Frontline knew ‘very little’ of how fines system worked

Frontline gardaí know “very little” about how the system for issuing fines works and had no formal training in the area for 12 years, the O’Sullivan report found.

Frontline knew ‘very little’ of how fines system worked

That is despite the number of offences attracting fines, known as fixed charge notices (FCN), rocketing to 614 — a huge number compared to other policing jurisdictions.

Gardaí have also been using an IT system which was fundamentally flawed, with coding errors that failed to signal when FCNs were improperly processed.

The failures resulted in almost 14,700 motorists being summoned before the courts, fined and given penalty points for offences without having the chance to deal with the issue by way of paying an FCN.

It also led to motorists being summoned before the courts despite having paid an FCN while some motorists were issued with more than one summons for the same offence. Others who did receive an FCN but did not pay escaped prosecution altogether.

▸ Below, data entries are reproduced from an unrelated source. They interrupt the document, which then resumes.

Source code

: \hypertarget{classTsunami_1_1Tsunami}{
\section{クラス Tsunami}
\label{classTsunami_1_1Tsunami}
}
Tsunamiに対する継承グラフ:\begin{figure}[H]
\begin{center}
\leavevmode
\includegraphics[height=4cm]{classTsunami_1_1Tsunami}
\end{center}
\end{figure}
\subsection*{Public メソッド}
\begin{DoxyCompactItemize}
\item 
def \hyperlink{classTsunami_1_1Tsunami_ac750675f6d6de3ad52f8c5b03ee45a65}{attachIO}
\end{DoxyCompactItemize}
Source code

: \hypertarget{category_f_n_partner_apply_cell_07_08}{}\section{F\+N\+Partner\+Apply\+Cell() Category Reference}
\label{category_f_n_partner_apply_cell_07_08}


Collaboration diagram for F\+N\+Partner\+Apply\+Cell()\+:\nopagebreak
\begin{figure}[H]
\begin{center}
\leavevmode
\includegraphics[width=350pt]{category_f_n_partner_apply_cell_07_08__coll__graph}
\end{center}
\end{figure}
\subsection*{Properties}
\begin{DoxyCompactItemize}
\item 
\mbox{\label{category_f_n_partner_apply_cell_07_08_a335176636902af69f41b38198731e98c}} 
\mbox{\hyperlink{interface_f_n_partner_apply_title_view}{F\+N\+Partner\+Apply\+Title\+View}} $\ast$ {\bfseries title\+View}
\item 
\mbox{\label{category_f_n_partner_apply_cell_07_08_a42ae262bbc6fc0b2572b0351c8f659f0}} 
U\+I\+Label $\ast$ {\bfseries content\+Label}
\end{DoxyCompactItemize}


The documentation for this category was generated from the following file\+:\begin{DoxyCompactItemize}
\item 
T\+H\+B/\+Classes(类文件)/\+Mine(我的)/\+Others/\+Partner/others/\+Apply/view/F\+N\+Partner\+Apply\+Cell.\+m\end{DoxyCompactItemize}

IT failures were not to blame for this last category — the report says instead this was down to “procedural and communication failures”. However while the IT problems were solved by July 2016, the report says the procedural and communication failures are “an ongoing problem”.

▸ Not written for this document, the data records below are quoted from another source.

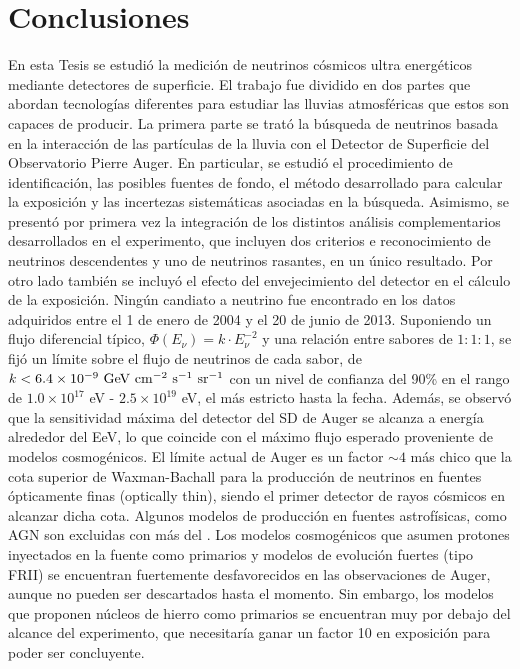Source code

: \chapter{Conclusiones}
\label{ch:concl}

En esta Tesis se estudi\'o la medici\'on de neutrinos c\'osmicos ultra energ\'eticos mediante detectores de superficie. 
El trabajo fue dividido en dos partes que abordan tecnolog\'ias diferentes para estudiar las lluvias atmosf\'ericas que estos son capaces de producir.
La primera parte se trat\'o la b\'usqueda de neutrinos basada en la interacci\'on de las part\'iculas de la lluvia con el Detector de Superficie del Observatorio Pierre Auger.
En particular, se estudi\'o el procedimiento de identificaci\'on, las posibles fuentes de fondo, el m\'etodo desarrollado para calcular la exposici\'on y las incertezas sistem\'aticas asociadas en la b\'usqueda.
Asimismo, se present\'o por primera vez la integraci\'on de los distintos an\'alisis complementarios desarrollados en el experimento, que incluyen dos criterios e reconocimiento de neutrinos descendentes y uno de neutrinos rasantes, en un \'unico resultado.
Por otro lado tambi\'en se incluy\'o el efecto del envejecimiento del detector en el c\'alculo de la exposici\'on.
Ning\'un candiato a neutrino fue encontrado en los datos adquiridos entre el 1 de enero de 2004 y el 20 de junio de 2013. 
Suponiendo un flujo diferencial t\'ipico, $\Phi(E_\nu)= k\cdot E^{-2}_\nu$ y una relaci\'on entre sabores de $1 : 1 : 1$, se fij\'o un l\'imite sobre el flujo de neutrinos de cada sabor, de $k < 6.4 \times 10^{-9}~{\rm GeV~cm^{-2}~s^{-1}~sr^{-1}}$ con un nivel de confianza del 90\% en el rango de ${1.0 \times 10^{17}}$ {eV} - ${2.5 \times 10^{19}}$ {eV}, el m\'as estricto hasta la fecha.
Adem\'as, se observ\'o que la sensitividad m\'axima del detector del SD de Auger se alcanza a energ\'ia alrededor del EeV, lo que coincide con el m\'aximo flujo esperado proveniente de modelos cosmog\'enicos.
El l\'imite actual de Auger es un factor $\sim4$ m\'as chico que la cota superior de Waxman-Bachall para la producci\'on de neutrinos en fuentes \'opticamente finas (optically thin), siendo el primer detector de rayos c\'osmicos en alcanzar dicha cota.
Algunos modelos de producci\'on en fuentes astrof\'isicas, como AGN son excluidas con m\'as del .
Los modelos cosmog\'enicos que asumen protones inyectados en la fuente como primarios y modelos de evoluci\'on fuertes (tipo FRII) se encuentran fuertemente desfavorecidos en las observaciones de Auger, aunque no pueden ser descartados hasta el momento.
Sin embargo, los modelos que proponen n\'ucleos de hierro como primarios se encuentran muy por debajo del alcance del experimento, que necesitar\'ia ganar un factor 10 en exposici\'on para poder ser concluyente.

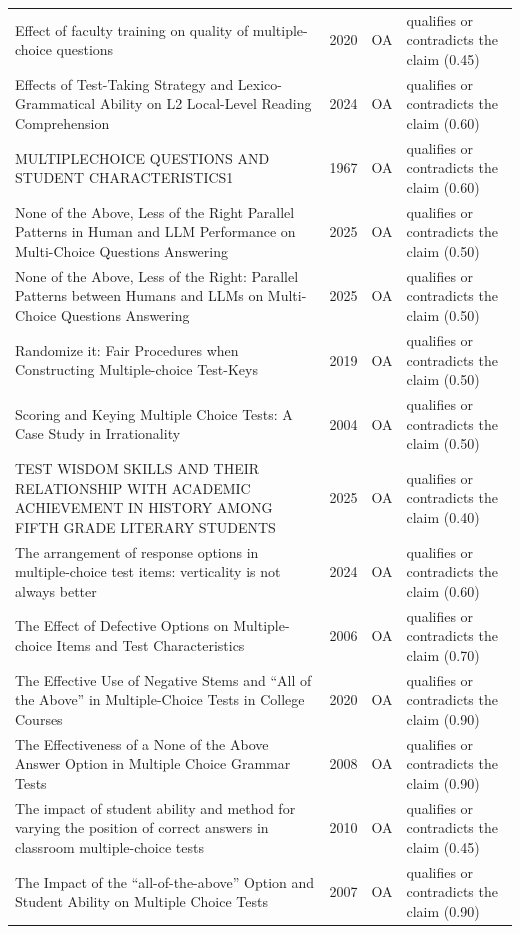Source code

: \begin{longtable}{@{}%
  >{\raggedright\arraybackslash}p{}c%
  >{\raggedright\arraybackslash}p{}%
  >{\raggedright\arraybackslash}p{}@{}}
Effect of faculty training on quality of multiple-choice questions & 2020 & OA & qualifies or contradicts the claim (0.45) \\
Effects of Test-Taking Strategy and Lexico-Grammatical Ability on L2 Local-Level Reading Comprehension & 2024 & OA & qualifies or contradicts the claim (0.60) \\
MULTIPLECHOICE QUESTIONS AND STUDENT CHARACTERISTICS1 & 1967 & OA & qualifies or contradicts the claim (0.60) \\
None of the Above, Less of the Right Parallel Patterns in Human and LLM Performance on Multi-Choice Questions Answering & 2025 & OA & qualifies or contradicts the claim (0.50) \\
None of the Above, Less of the Right: Parallel Patterns between Humans and LLMs on Multi-Choice Questions Answering & 2025 & OA & qualifies or contradicts the claim (0.50) \\
Randomize it: Fair Procedures when Constructing Multiple-choice Test-Keys & 2019 & OA & qualifies or contradicts the claim (0.50) \\
Scoring and Keying Multiple Choice Tests: A Case Study in Irrationality & 2004 & OA & qualifies or contradicts the claim (0.50) \\
TEST WISDOM SKILLS AND THEIR RELATIONSHIP WITH ACADEMIC ACHIEVEMENT IN HISTORY AMONG FIFTH GRADE LITERARY STUDENTS & 2025 & OA & qualifies or contradicts the claim (0.40) \\
The arrangement of response options in multiple-choice test items: verticality is not always better & 2024 & OA & qualifies or contradicts the claim (0.60) \\
The Effect of Defective Options on Multiple-choice Items and Test Characteristics & 2006 & OA & qualifies or contradicts the claim (0.70) \\
The Effective Use of Negative Stems and ``All of the Above'' in Multiple-Choice Tests in College Courses & 2020 & OA & qualifies or contradicts the claim (0.90) \\
The Effectiveness of a \textquotedbl{}None of the Above\textquotedbl{} Answer Option in Multiple Choice Grammar Tests & 2008 & OA & qualifies or contradicts the claim (0.90) \\
The impact of student ability and method for varying the position of correct answers in classroom multiple-choice tests & 2010 & OA & qualifies or contradicts the claim (0.45) \\
The Impact of the ``all-of-the-above'' Option and Student Ability on Multiple Choice Tests & 2007 & OA & qualifies or contradicts the claim (0.90) \\

\end{longtable}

An examination of the system was ordered after a judge in Co Leitrim asked for an explanation as to why a woman was being prosecuted in his court for driving without an NCT certificate when she had paid an FCN. People can only be summoned to court if they fail to pay.

Assistant Commissioner Michael O’Sullivan found a number of different mistakes were being made, most involving people prosecuted in the courts without ever receiving an FCN in the first place.

He placed the bulk of the blame on the IT system which he said had been expanded on a piecemeal basis between 2002 and 2016.

In all that time, despite numerous reviews due to various scandals, nobody detected a coding glitch, corrected since last year, which allowed the issuing of summons for offences that first required an FCN.

The number of offences this flawed system dealt with jumped from 390 in 2009 to 614 in 2016 yet many were rarely or never used.

Of 1.3m FCNs issued between January 2014 and August, 132 offences never appeared and 442 were used less than 100 times. Mr O’Sullivan recommended underutilised offences be removed from the system.

While all these extra offences were being added, frontline gardaí were being updated by way of bulletins often 100 pages long, “extremely technical and difficult to read”. He recommended that simple how to guides be issued, no more than three pages long.

The system was also accessed by 30 “stakeholders”, including gardaí, traffic wardens, private speed van operators, the private FCN printing and posting company, the Road Safety Authority, Department of Transport, Courts Service and many garda technical and management units. He recommended the entire system be replaced and the number of those with access to it reduced.

Between 2004 and 2016, gardaí got no training on the system, apart from “word of mouth from other gardaí”.

It was recommended this be an integral part of continuing professional development courses.

Mr O’Sullivan also said consideration should be given to allowing gardaí full discretion at the roadside as to how to proceed with an offence. This would require a simple legislative change from where it says a garda “shall” issue an FCN to a Garda “may” do so.

In cases where it was still possible to withdraw a court summons where an FCN was paid, this was underway since last year. Where a court had already applied a penalty, the cases were being individually appealed and overturned.

Mr O’Sullivan said he found no evidence the mistakes were deliberate. “There is nothing to suggest that there was any deliberate action taken to circumvent the system or gain any personal benefit.”